(Dataset entries)
..............................
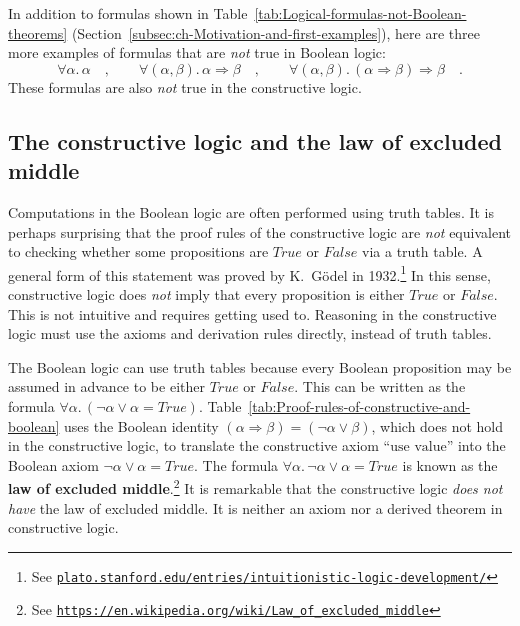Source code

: In addition to formulas shown in Table~\ref{tab:Logical-formulas-not-Boolean-theorems}
(Section~\ref{subsec:ch-Motivation-and-first-examples}), here are
three more examples of formulas that are \emph{not} true in Boolean
logic:
\[
\forall\alpha.\,\alpha\quad,\quad\quad\forall(\alpha,\beta).\,\alpha\Rightarrow\beta\quad,\quad\quad\forall(\alpha,\beta).\,(\alpha\Rightarrow\beta)\Rightarrow\beta\quad.
\]
These formulas are also \emph{not} true in the constructive logic.

\subsection{The constructive logic and the law of excluded middle}

Computations in the Boolean logic are often performed using truth
tables. It is perhaps surprising that the proof rules of the constructive
logic are \emph{not} equivalent to checking whether some propositions
are $True$ or $False$ via a truth table. A general form of this
statement was proved by K.~G\"odel in
1932.\footnote{See \texttt{\href{https://plato.stanford.edu/entries/intuitionistic-logic-development/\#SomeEarlResu}{plato.stanford.edu/entries/intuitionistic-logic-development/}}}
In this sense, constructive logic does \emph{not} imply that every
proposition is either $True$ or $False$. This is not intuitive and
requires getting used to. Reasoning in the constructive logic must
use the axioms and derivation rules directly, instead of truth tables.

The Boolean logic can use truth tables because every Boolean proposition
may be assumed in advance to be either $True$ or $False$. This can
be written as the formula $\forall\alpha.\,(\neg\alpha\vee\alpha=True)$.
Table~\ref{tab:Proof-rules-of-constructive-and-boolean} uses the
Boolean identity $\left(\alpha\Rightarrow\beta\right)=(\neg\alpha\vee\beta)$,
which does not hold in the constructive logic, to translate the constructive
axiom \textsf{``}$\text{use value}$\textsf{''} into the Boolean axiom $\neg\alpha\vee\alpha=True$.
The formula $\forall\alpha.\,\neg\alpha\vee\alpha=True$ is known
as the \textbf{law of excluded middle}.\footnote{See \texttt{\href{https://en.wikipedia.org/wiki/Law_of_excluded_middle}{https://en.wikipedia.org/wiki/Law\_of\_excluded\_middle}}}
It is remarkable that the constructive logic \emph{does not have}
the law of excluded middle. It is neither an axiom nor a derived theorem
in constructive logic.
..............................
> [Aim of the task]: Reproduce each entry exactly as written, but leave out the images.

> [Response to the exercise]:
Source code

: In addition to formulas shown in Table~\ref{tab:Logical-formulas-not-Boolean-theorems}
(Section~\ref{subsec:ch-Motivation-and-first-examples}), here are
three more examples of formulas that are \emph{not} true in Boolean
logic:
\[
\forall\alpha.\,\alpha\quad,\quad\quad\forall(\alpha,\beta).\,\alpha\Rightarrow\beta\quad,\quad\quad\forall(\alpha,\beta).\,(\alpha\Rightarrow\beta)\Rightarrow\beta\quad.
\]
These formulas are also \emph{not} true in the constructive logic.

\subsection{The constructive logic and the law of excluded middle}

Computations in the Boolean logic are often performed using truth
tables. It is perhaps surprising that the proof rules of the constructive
logic are \emph{not} equivalent to checking whether some propositions
are $True$ or $False$ via a truth table. A general form of this
statement was proved by K.~G\"odel in
1932.\footnote{See \texttt{\href{https://plato.stanford.edu/entries/intuitionistic-logic-development/\#SomeEarlResu}{plato.stanford.edu/entries/intuitionistic-logic-development/}}}
In this sense, constructive logic does \emph{not} imply that every
proposition is either $True$ or $False$. This is not intuitive and
requires getting used to. Reasoning in the constructive logic must
use the axioms and derivation rules directly, instead of truth tables.

The Boolean logic can use truth tables because every Boolean proposition
may be assumed in advance to be either $True$ or $False$. This can
be written as the formula $\forall\alpha.\,(\neg\alpha\vee\alpha=True)$.
Table~\ref{tab:Proof-rules-of-constructive-and-boolean} uses the
Boolean identity $\left(\alpha\Rightarrow\beta\right)=(\neg\alpha\vee\beta)$,
which does not hold in the constructive logic, to translate the constructive
axiom \textsf{``}$\text{use value}$\textsf{''} into the Boolean axiom $\neg\alpha\vee\alpha=True$.
The formula $\forall\alpha.\,\neg\alpha\vee\alpha=True$ is known
as the \textbf{law of excluded middle}.\footnote{See \texttt{\href{https://en.wikipedia.org/wiki/Law_of_excluded_middle}{https://en.wikipedia.org/wiki/Law\_of\_excluded\_middle}}}
It is remarkable that the constructive logic \emph{does not have}
the law of excluded middle. It is neither an axiom nor a derived theorem
in constructive logic.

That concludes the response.